Tentara Lebanon memeriksa puing-puing rudal permukaan ke udara yang jatuh di Desa Hebarieh, Lebanon selatan, Kamis (10/5/2018). Sebuah lembaga pemantau perang melaporkan, puluhan roket ditembakkan dari Suriah ke Dataran Tinggi Golan yang dianeksasi Israel, malam sebelumnya.

Serangan militer Israel yang menyasar posisi Iran di Suriah kian masif. Konfrontasi ini terjadi dua hari setelah AS mundur dari kesepakatan nuklir Iran 2015.

Seperti kita baca di harian ini, Israel mengerahkan 28 pesawat tempur F-16 dan F-15 yang menembakkan sedikitnya 60 rudal ke sekitar 50 sasaran instalasi militer Iran di Suriah. Pada serangan Kamis itu, Israel juga menembakkan 10 rudal balistik dari darat ke darat ke berbagai sasaran militer Iran itu.
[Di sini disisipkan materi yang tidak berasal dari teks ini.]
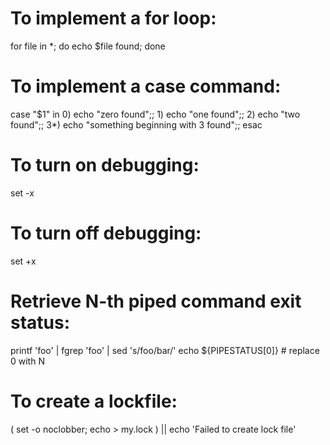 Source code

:# To implement a for loop:

for file in \*;
do
echo $file found;
done

# To implement a case command:

case "$1"
in 0) echo "zero found";; 1) echo "one found";; 2) echo "two found";;
3\*) echo "something beginning with 3 found";;
esac

# To turn on debugging:

set -x

# To turn off debugging:

set +x

# Retrieve N-th piped command exit status:

printf 'foo' | fgrep 'foo' | sed 's/foo/bar/'
echo ${PIPESTATUS[0]} # replace 0 with N

# To create a lockfile:

( set -o noclobber; echo > my.lock ) || echo 'Failed to create lock file'
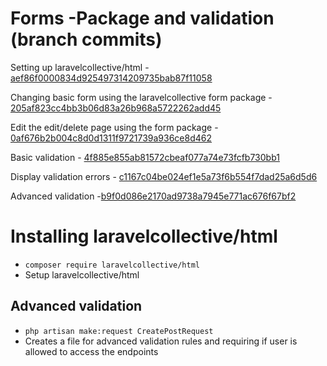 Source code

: # Forms -Package and validation (branch commits)
Setting up laravelcollective/html - [aef86f0000834d925497314209735bab87f11058](https://github.com/kateaubreycellan-nabepero/laravel-test-and-demo/commit/aef86f0000834d925497314209735bab87f11058)

Changing basic form using the laravelcollective form package - [205af823cc4bb3b06d83a26b968a5722262add45](https://github.com/kateaubreycellan-nabepero/laravel-test-and-demo/commit/205af823cc4bb3b06d83a26b968a5722262add45)

Edit the edit/delete page using the form package - [0af676b2b004c8d0d1311f9721739a936ce8d462](https://github.com/kateaubreycellan-nabepero/laravel-test-and-demo/commit/0af676b2b004c8d0d1311f9721739a936ce8d462)

Basic validation - [4f885e855ab81572cbeaf077a74e73fcfb730bb1](https://github.com/kateaubreycellan-nabepero/laravel-test-and-demo/commit/4f885e855ab81572cbeaf077a74e73fcfb730bb1)

Display validation errors - [c1167c04be024ef1e5a73f6b554f7dad25a6d5d6](https://github.com/kateaubreycellan-nabepero/laravel-test-and-demo/commit/c1167c04be024ef1e5a73f6b554f7dad25a6d5d6)

Advanced validation -[b9f0d086e2170ad9738a7945e771ac676f67bf2](https://github.com/kateaubreycellan-nabepero/laravel-test-and-demo/commit/7b9f0d086e2170ad9738a7945e771ac676f67bf2)

# Installing laravelcollective/html
- `composer require laravelcollective/html`
- Setup laravelcollective/html

## Advanced validation
- `php artisan make:request CreatePostRequest`
- Creates a file for advanced validation rules and requiring if user is allowed to access the endpoints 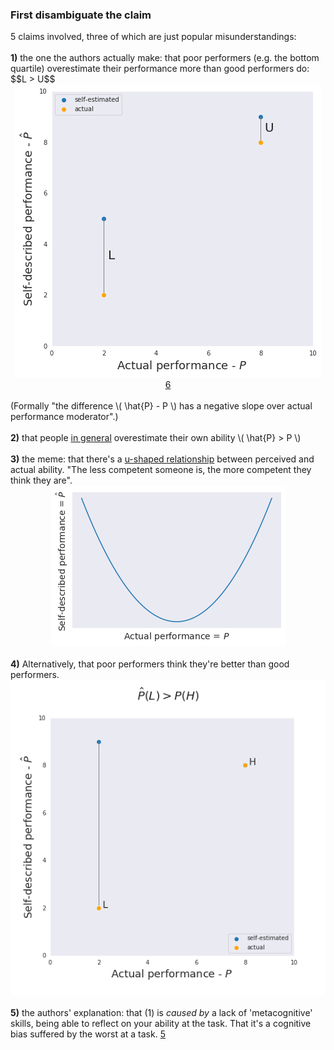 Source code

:<div class="accordion">
	<h3>First disambiguate the claim</h3>
	<div>
		5 claims involved, three of which are just popular misunderstandings:
		<br><br> 
		<span style="font-weight:bold">1)</span> the one the authors actually make: that poor performers (e.g. the bottom quartile) overestimate their performance more than good performers do: $$L > U$$ <!-- $$\hat{P}_{q_L} - P_{q_L} > \hat{P}_{q_U} - P_{q_U}$$  -->
		<center>
			<img src="/img/psych/dk_claim_1.png" /><br>
			<a href="#fn:6" id="fnref:6">6</a>
		</center>
		<br>
		(Formally "the difference \( \hat{P} - P \) has a negative slope over actual performance moderator".)
		<br><br>
		<!--  -->
		<span style="font-weight:bold">2)</span> that people <a href="{{sup}}">in general</a> overestimate their own ability \( \hat{P} > P \)
		<br><br>
		<!--  -->
		<span style="font-weight:bold">3)</span> the meme: that there's a <a href="{{mtstupid}}">u-shaped relationship</a> between perceived and actual ability. "The less competent someone is, the more competent they think they are".
		<center>
			<img src="/img/psych/dk_claim_3.png" />
		</center><br>
		<!-- $$\hat{P} \simeq f(1/P) \,\,\, \mathrm{for} \,\, P < q_M$$ -->
		<span style="font-weight:bold">4)</span> Alternatively, that poor performers think they're better than good performers. 
		<center>
			<img src="/img/psych/dk_claim_4.png" />
		</center><br>
		<!-- $$\hat{P}_{q_L}(q_L) > \hat{P}_{q_U}(q_L)$$ -->
		<span style="font-weight:bold">5)</span> the authors' explanation: that (1) is <i>caused by</i> a lack of 'metacognitive' skills, being able to reflect on your ability at the task. That it's a cognitive bias suffered by the worst at a task. <a href="#fn:5" id="fnref:5">5</a><br><br>
		<!--  -->
	</div>
</div>
<br> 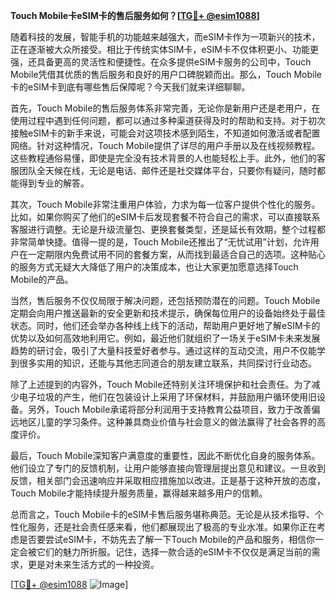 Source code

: **Touch Mobile卡eSIM卡的售后服务如何？[[TG💪+ @esim1088](https://t.me/s/esim1088)]**

随着科技的发展，智能手机的功能越来越强大，而eSIM卡作为一项新兴的技术，正在逐渐被大众所接受。相比于传统实体SIM卡，eSIM卡不仅体积更小、功能更强，还具备更高的灵活性和便捷性。在众多提供eSIM卡服务的公司中，Touch Mobile凭借其优质的售后服务和良好的用户口碑脱颖而出。那么，Touch Mobile卡的eSIM卡到底有哪些售后保障呢？今天我们就来详细聊聊。

首先，Touch Mobile的售后服务体系非常完善，无论你是新用户还是老用户，在使用过程中遇到任何问题，都可以通过多种渠道获得及时的帮助和支持。对于初次接触eSIM卡的新手来说，可能会对这项技术感到陌生，不知道如何激活或者配置网络。针对这种情况，Touch Mobile提供了详尽的用户手册以及在线视频教程。这些教程通俗易懂，即使是完全没有技术背景的人也能轻松上手。此外，他们的客服团队全天候在线，无论是电话、邮件还是社交媒体平台，只要你有疑问，随时都能得到专业的解答。

其次，Touch Mobile非常注重用户体验，力求为每一位客户提供个性化的服务。比如，如果你购买了他们的eSIM卡后发现套餐不符合自己的需求，可以直接联系客服进行调整。无论是升级流量包、更换套餐类型，还是延长有效期，整个过程都非常简单快捷。值得一提的是，Touch Mobile还推出了“无忧试用”计划，允许用户在一定期限内免费试用不同的套餐方案，从而找到最适合自己的选项。这种贴心的服务方式无疑大大降低了用户的决策成本，也让大家更加愿意选择Touch Mobile的产品。

当然，售后服务不仅仅局限于解决问题，还包括预防潜在的问题。Touch Mobile定期会向用户推送最新的安全更新和技术提示，确保每位用户的设备始终处于最佳状态。同时，他们还会举办各种线上线下的活动，帮助用户更好地了解eSIM卡的优势以及如何高效地利用它。例如，最近他们就组织了一场关于eSIM卡未来发展趋势的研讨会，吸引了大量科技爱好者参与。通过这样的互动交流，用户不仅能学到很多实用的知识，还能与其他志同道合的朋友建立联系，共同探讨行业动态。

除了上述提到的内容外，Touch Mobile还特别关注环境保护和社会责任。为了减少电子垃圾的产生，他们在包装设计上采用了环保材料，并鼓励用户循环使用旧设备。另外，Touch Mobile承诺将部分利润用于支持教育公益项目，致力于改善偏远地区儿童的学习条件。这种兼具商业价值与社会意义的做法赢得了社会各界的高度评价。

最后，Touch Mobile深知客户满意度的重要性，因此不断优化自身的服务体系。他们设立了专门的反馈机制，让用户能够直接向管理层提出意见和建议。一旦收到反馈，相关部门会迅速响应并采取相应措施加以改进。正是基于这种开放的态度，Touch Mobile才能持续提升服务质量，赢得越来越多用户的信赖。

总而言之，Touch Mobile卡的eSIM卡售后服务堪称典范。无论是从技术指导、个性化服务，还是社会责任感来看，他们都展现出了极高的专业水准。如果你正在考虑是否要尝试eSIM卡，不妨先去了解一下Touch Mobile的产品和服务，相信你一定会被它们的魅力所折服。记住，选择一款合适的eSIM卡不仅仅是满足当前的需求，更是对未来生活方式的一种投资。

[[TG💪+ @esim1088](https://t.me/s/esim1088) ![Image](https://i.postimg.cc/4NQfJmqS/Snipaste-2025-05-13-00-14-12.png)] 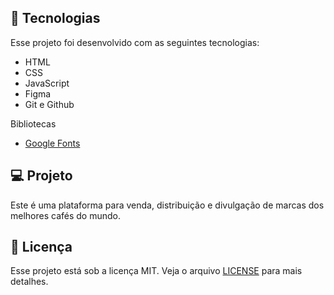 ## 🚀 Tecnologias

Esse projeto foi desenvolvido com as seguintes tecnologias:

- HTML
- CSS
- JavaScript
- Figma
- Git e Github

Bibliotecas

- [Google Fonts](https://fonts.google.com/)

## 💻 Projeto

Este é uma plataforma para venda, distribuição e divulgação de marcas dos melhores cafés do mundo.

## 📝 Licença

Esse projeto está sob a licença MIT. Veja o arquivo [LICENSE](.github/LICENSE.md) para mais detalhes.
Aksi Israel itu sebagai balasan atas serangan rudal Iran atas sasaran militer Israel di Dataran Tinggi Golan, wilayah Suriah yang diduduki Israel pada perang Arab-Israel tahun 1967. Eskalasi serangan Iran-Israel terjadi beberapa jam setelah PM Israel Benjamin Netanyahu bertemu Presiden Rusia Vladimir Putin di Moskwa, Rabu.

Sekjen PBB Antonio Guterres menyerukan penghentian semua tindakan bermusuhan di Timur Tengah, meminta Dewan Keamanan PBB aktif membahas masalah ini dan ikut bertanggung jawab di bawah Piagam PBB. Guterres mendesak agar semua pihak menghentikan tindakan provokatif untuk menghindari perang baru yang dapat mengancam warga sipil.
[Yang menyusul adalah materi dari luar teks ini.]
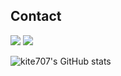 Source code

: ## Contact
<a href="https://sectumsempra.tistory.com/" target="_blank"><img src="https://img.shields.io/badge/Tistory-000000?style=for-the-badge&logo=Tistory&logoColor=White"/></a>
<a href="https://www.linkedin.com/in/hyeyeonkang/" target="_blank"><img src="https://img.shields.io/badge/LinkedIn-0A66C2?style=flat-square&logo=Linkedin&logoColor=white"/></a>


![kite707's GitHub stats](https://github-readme-stats.vercel.app/api?username=kite707&show_icons=true&theme=radical)
<!--
**kite707/kite707** is a ✨ _special_ ✨ repository because its `README.md` (this file) appears on your GitHub profile.

Here are some ideas to get you started:

- 🔭 I’m currently working on ...
- 🌱 I’m currently learning ...
- 👯 I’m looking to collaborate on ...
- 🤔 I’m looking for help with ...
- 💬 Ask me about ...
- 📫 How to reach me: ...
- 😄 Pronouns: ...
- ⚡ Fun fact: ...
-->
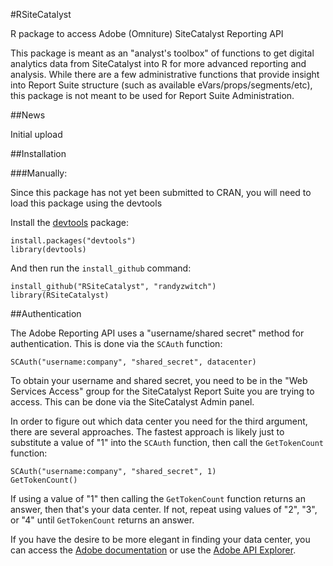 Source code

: #RSiteCatalyst

R package to access Adobe (Omniture) SiteCatalyst Reporting API

This package is meant as an "analyst's toolbox" of functions to get digital analytics data from SiteCatalyst into R for more advanced reporting and analysis. While there are a few administrative functions that provide insight into Report Suite structure (such as available eVars/props/segments/etc), this package is not meant to be used for Report Suite Administration.


##News


Initial upload


##Installation


###Manually:

Since this package has not yet been submitted to CRAN, you will need to load this package using the devtools

Install the [devtools](https://github.com/hadley/devtools) package:

  	install.packages("devtools")
	library(devtools)

And then run the `install_github` command:

	install_github("RSiteCatalyst", "randyzwitch")
	library(RSiteCatalyst)
  

##Authentication

The Adobe Reporting API uses a "username/shared secret" method for authentication. This is done via the `SCAuth` function:

	SCAuth("username:company", "shared_secret", datacenter)
	
To obtain your username and shared secret, you need to be in the "Web Services Access" group for the SiteCatalyst Report Suite you are trying to access. This can be done via the SiteCatalyst Admin panel.

In order to figure out which data center you need for the third argument, there are several approaches. The fastest approach is likely just to substitute a value of "1" into the `SCAuth` function, then call the `GetTokenCount` function:

	SCAuth("username:company", "shared_secret", 1)
	GetTokenCount()
	
If using a value of "1" then calling the `GetTokenCount` function returns an answer, then that's your data center. If not, repeat using values of "2", "3", or "4" until `GetTokenCount` returns an answer.

If you have the desire to be more elegant in finding your data center, you can access the [Adobe documentation](http://microsite.omniture.com/t2/help/en_US/home/index.html#kb-determining-data-center) or use the [Adobe API Explorer](https://developer.omniture.com/en_US/get-started/api-explorer).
Beberapa pengamat menyatakan, Rusia akan menjadi penentu apakah saling balas serangan Israel dan Iran akan terus bereskalasi atau tidak. "Rusia harus 'masuk' dan menjadi wasit antara Israel dan Iran. Kalau tidak, risiko eskalasi pasti terjadi," kata Nicholas Heras, dari Center for a New American Security.

Meski belum ada pernyataan resmi dari Iran, analis di Teheran mengatakan, serangan rudal Iran ke Israel dilakukan oleh anggota militer Suriah. "Aturan permainan dilakukan dengan coba-coba. Namun, dorongan terus terjadi dan makin menguat. Kami makin dekat ke tepi jurang," kata Heiko Wimmen, dari International Crisis Group.
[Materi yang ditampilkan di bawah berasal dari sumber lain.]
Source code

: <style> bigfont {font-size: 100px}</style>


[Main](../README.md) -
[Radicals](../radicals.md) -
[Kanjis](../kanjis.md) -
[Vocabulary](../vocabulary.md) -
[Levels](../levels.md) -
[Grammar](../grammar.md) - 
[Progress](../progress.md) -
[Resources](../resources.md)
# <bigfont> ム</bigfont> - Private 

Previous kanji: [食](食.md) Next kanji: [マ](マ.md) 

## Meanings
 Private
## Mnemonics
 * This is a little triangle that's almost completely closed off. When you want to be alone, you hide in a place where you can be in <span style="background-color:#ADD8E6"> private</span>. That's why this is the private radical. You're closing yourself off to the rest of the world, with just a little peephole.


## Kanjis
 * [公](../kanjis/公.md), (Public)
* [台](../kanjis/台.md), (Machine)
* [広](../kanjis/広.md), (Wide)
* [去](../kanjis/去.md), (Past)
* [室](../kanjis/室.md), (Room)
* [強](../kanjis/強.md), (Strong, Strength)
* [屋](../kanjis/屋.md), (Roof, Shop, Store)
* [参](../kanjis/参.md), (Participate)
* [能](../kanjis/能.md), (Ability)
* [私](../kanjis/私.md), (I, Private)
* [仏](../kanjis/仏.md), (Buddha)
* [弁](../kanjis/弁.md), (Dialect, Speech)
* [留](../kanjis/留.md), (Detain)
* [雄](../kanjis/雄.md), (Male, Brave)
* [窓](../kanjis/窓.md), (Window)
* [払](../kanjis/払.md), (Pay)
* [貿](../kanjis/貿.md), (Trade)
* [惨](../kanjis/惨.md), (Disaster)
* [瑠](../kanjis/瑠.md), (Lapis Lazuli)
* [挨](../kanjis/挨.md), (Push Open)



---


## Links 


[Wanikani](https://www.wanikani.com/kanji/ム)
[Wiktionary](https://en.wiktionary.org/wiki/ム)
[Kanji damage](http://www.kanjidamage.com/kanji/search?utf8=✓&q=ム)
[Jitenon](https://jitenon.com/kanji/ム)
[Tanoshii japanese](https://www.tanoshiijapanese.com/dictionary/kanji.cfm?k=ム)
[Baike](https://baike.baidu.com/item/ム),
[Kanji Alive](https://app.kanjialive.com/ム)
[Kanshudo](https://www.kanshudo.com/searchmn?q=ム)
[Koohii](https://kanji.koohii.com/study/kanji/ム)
Hubungan Rusia dengan Iran dan Israel sama bagusnya sehingga banyak yang menganggap Rusia bisa menengahi perseteruan kedua negara ini. "Kita sangat menghargai jika Rusia mau menjadi mediator dari perseteruan ini," ujar Alexander Krylov, pengamat kebijakan luar negeri dari Moscow State Institute of International Relations.

Deputi Menlu Rusia Sergei Ryabkov mengungkapkan, Rusia berusaha melakukan deeskalasi dan mencari solusi politik. Forum Astana, yang digagas Rusia, Turki, dan Iran, dijadwalkan digelar lagi pada 14 dan 15 Mei guna mencari solusi politik di Suriah. Namun, tidak ada jaminan apakah mau menerima hasil forum Astana atau tidak.

Menteri Pertahanan Israel Avigdor Lieberman menegaskan, "Tak seorang pun yang menginginkan perang." Namun, Israel tak akan membiarkan Iran membangun sistem pertahanan udara canggih di Suriah.